Ah, those times of innocents!

Well, “what if” pits and quarries were closed if they did not meet a minimum tonnage per year? Maybe three years in a row. If they miss their minimum tonnage , the pit would automatically be decommissioned, given a grace period for possible reapplication, and then rehabilitated?

It just might address that “dirty” little word in our Provincial Policy Statement that the Ontario Aggregate Industry does not like to hear …“NEED”!

If the market, or performance, dictates that the pit is not “NEEDED”, then close it down.

What business, other than Ontario Aggregate, can operate on a profit model where “NEED” is not a requirement?

Could you see Ford making an extra 10,000 cars every year if they were not “NEEDED”?

Would Wal*Mart open one of their Super Centers in “Buck Tooth Junction”, population 12, if their business model showed that it wasn’t ‘needed’ and this would be a financial disaster?

Only in Ontario!

Can you imagine the Aggregate Lobbyists’ glee when the PPS came out stating that the “NEED” for their product would not have to be considered before they turned huge chunks of Ontario into holes?

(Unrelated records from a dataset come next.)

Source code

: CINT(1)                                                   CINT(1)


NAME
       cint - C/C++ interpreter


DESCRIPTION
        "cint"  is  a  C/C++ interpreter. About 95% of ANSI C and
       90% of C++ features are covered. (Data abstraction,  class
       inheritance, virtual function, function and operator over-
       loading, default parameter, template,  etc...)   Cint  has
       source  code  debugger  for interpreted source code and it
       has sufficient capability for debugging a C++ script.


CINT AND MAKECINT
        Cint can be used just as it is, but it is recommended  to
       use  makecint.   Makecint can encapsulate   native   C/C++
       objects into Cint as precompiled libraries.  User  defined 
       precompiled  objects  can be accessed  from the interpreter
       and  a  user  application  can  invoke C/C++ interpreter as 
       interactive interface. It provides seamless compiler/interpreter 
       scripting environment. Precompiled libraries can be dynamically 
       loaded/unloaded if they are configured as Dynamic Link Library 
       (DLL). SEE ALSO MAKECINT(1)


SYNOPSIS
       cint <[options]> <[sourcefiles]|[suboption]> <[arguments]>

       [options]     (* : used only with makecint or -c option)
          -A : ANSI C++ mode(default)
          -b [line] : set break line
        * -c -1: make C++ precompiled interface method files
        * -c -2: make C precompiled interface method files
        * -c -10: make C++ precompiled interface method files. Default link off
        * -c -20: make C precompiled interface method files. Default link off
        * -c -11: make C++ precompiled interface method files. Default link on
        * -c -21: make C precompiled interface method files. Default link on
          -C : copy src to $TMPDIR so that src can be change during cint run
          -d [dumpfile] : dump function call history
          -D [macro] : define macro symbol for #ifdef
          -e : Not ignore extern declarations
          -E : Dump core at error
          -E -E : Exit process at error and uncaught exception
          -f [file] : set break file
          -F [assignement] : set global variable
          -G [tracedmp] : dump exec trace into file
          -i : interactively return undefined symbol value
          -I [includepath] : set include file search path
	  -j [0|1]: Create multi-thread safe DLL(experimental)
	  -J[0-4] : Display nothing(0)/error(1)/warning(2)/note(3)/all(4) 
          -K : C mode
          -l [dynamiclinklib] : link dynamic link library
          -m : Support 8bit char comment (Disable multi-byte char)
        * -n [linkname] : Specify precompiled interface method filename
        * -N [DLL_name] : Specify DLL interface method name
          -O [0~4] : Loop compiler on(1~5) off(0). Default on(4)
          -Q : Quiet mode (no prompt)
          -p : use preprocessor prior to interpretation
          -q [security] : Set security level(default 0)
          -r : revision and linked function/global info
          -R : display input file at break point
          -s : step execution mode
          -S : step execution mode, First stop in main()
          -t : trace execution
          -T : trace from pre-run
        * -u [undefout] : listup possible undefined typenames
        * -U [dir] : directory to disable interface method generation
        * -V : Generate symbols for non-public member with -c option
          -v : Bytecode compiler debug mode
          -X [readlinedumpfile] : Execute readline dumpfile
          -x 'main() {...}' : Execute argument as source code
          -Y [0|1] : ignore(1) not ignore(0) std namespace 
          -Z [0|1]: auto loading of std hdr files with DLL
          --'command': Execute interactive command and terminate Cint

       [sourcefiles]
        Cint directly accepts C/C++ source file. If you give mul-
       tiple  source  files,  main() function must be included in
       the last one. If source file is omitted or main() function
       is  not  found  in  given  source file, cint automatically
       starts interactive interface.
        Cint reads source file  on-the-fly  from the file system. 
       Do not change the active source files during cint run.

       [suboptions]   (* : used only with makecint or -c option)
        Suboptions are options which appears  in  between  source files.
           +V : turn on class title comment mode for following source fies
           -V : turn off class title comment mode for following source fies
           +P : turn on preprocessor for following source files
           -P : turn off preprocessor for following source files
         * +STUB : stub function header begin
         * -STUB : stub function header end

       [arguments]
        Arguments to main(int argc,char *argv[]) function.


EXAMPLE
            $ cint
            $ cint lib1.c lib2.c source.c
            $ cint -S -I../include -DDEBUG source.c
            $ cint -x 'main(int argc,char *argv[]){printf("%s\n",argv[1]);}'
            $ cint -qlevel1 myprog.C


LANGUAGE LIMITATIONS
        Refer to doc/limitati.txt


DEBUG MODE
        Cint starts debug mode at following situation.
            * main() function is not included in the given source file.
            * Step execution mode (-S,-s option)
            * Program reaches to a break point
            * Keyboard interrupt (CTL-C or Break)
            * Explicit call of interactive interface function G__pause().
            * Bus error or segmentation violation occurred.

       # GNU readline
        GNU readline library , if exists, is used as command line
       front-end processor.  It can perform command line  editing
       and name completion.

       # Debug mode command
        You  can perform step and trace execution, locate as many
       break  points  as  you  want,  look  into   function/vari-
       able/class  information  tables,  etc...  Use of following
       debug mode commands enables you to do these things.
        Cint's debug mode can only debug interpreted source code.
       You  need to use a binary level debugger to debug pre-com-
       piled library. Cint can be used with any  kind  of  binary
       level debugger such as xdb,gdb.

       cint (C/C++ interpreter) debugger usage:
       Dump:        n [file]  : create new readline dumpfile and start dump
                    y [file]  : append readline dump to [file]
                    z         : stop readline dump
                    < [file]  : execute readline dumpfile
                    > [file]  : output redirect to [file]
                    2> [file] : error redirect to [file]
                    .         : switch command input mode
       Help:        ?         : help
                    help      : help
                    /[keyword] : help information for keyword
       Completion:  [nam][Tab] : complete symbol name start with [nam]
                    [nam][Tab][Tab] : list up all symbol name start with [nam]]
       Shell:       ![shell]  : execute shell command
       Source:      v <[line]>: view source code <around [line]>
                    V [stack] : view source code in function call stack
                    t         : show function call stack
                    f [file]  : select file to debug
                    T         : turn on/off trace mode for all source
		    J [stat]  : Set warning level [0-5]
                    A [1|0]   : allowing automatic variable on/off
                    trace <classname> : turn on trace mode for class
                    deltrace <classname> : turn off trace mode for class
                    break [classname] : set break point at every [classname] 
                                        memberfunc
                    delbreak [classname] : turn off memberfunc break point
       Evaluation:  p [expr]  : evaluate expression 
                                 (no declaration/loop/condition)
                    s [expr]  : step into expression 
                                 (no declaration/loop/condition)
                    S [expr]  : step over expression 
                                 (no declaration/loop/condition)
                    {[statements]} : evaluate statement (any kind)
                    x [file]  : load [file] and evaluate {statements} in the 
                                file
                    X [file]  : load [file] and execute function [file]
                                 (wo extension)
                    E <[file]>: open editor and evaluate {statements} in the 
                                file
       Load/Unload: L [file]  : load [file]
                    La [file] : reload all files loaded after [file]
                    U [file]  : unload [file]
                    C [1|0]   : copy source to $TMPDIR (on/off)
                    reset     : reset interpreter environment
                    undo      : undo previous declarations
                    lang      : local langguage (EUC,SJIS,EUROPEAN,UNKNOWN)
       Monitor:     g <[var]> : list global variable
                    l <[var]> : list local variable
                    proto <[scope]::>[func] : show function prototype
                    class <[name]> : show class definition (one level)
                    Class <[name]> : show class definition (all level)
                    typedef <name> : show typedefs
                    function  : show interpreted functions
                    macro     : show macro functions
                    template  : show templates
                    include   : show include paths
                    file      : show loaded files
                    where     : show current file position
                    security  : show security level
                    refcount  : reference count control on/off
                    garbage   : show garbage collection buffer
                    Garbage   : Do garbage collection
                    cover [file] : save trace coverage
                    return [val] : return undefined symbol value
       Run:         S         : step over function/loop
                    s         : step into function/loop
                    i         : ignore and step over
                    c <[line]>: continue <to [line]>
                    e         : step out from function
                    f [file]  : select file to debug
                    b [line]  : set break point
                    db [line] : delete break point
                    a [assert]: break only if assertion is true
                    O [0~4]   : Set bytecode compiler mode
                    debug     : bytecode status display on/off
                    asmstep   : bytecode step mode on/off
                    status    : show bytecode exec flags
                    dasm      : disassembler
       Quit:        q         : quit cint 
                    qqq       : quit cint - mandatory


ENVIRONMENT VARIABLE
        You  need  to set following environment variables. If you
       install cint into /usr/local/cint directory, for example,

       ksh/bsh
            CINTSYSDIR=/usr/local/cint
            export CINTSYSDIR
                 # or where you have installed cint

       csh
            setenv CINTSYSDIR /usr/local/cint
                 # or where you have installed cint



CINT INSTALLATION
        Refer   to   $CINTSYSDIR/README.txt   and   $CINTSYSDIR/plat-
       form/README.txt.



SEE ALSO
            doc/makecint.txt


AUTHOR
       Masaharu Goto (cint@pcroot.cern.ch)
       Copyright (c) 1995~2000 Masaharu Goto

Picture a plush office where cigar smoke hangs, 2 cognac glasses rest on a heavy leather bound desk top. Three Gucci suits talking amongst themselves; I can hear their conversation now:

Lobbyist 1: I can’t believe they bought that clap trap about not proving the “NEED” for our product. I put it on our list as a joke!

Lobbyist 2:  Ha! and they put my ‘close to market’ stuff in too! What dupes!

Lobbyist 3: Well Brothers. It just goes to show that the Beatles were wrong. Money can buy you love!

… to be continued

Alchemy … sort of

Dedicated to Digging for Truth, Blasting the Myths, and Etching Reality in Stone.

In ancient times Alchemists were said to be able to turn lead into gold.

Never happened.

But there is a modern day equivalent, only in reverse. It’s a process by which gold is turned into lead, figuratively speaking.

Lots of people invest the largest part of their life’s savings into their home, often the place where they want to retire and spend their ‘Golden Years’. Then along comes a new superhighway just beyond their back fence, or an airport expansion nearby, or a hydro corridor, or a waste disposal site, or any number of what are technically referred to as ‘disamenities’.

In many cases such changes in a neighbourhood result in drastically reduced property values.

But only in some cases are owners compensated. A new highway, for example, will result in a lowered property tax assessment as a result of the significantly decreased desirability of such a property.

However, in the case of a new or expanded aggregate pit or quarry operation, no adjustment or compensation occurs. Millions of dollars of a homeowner’s equity can simply turn to dust overnight. The homeowner’s gold is effectively converted to lead.

But there’s still gold to be had, for the companies who are operating the pits. They will make millions, while the helpless homeowners around them lose their collective shirts, pants, and life savings.

Mind you, since the pit or quarry will probably cut their life expectancy in half, who needs savings!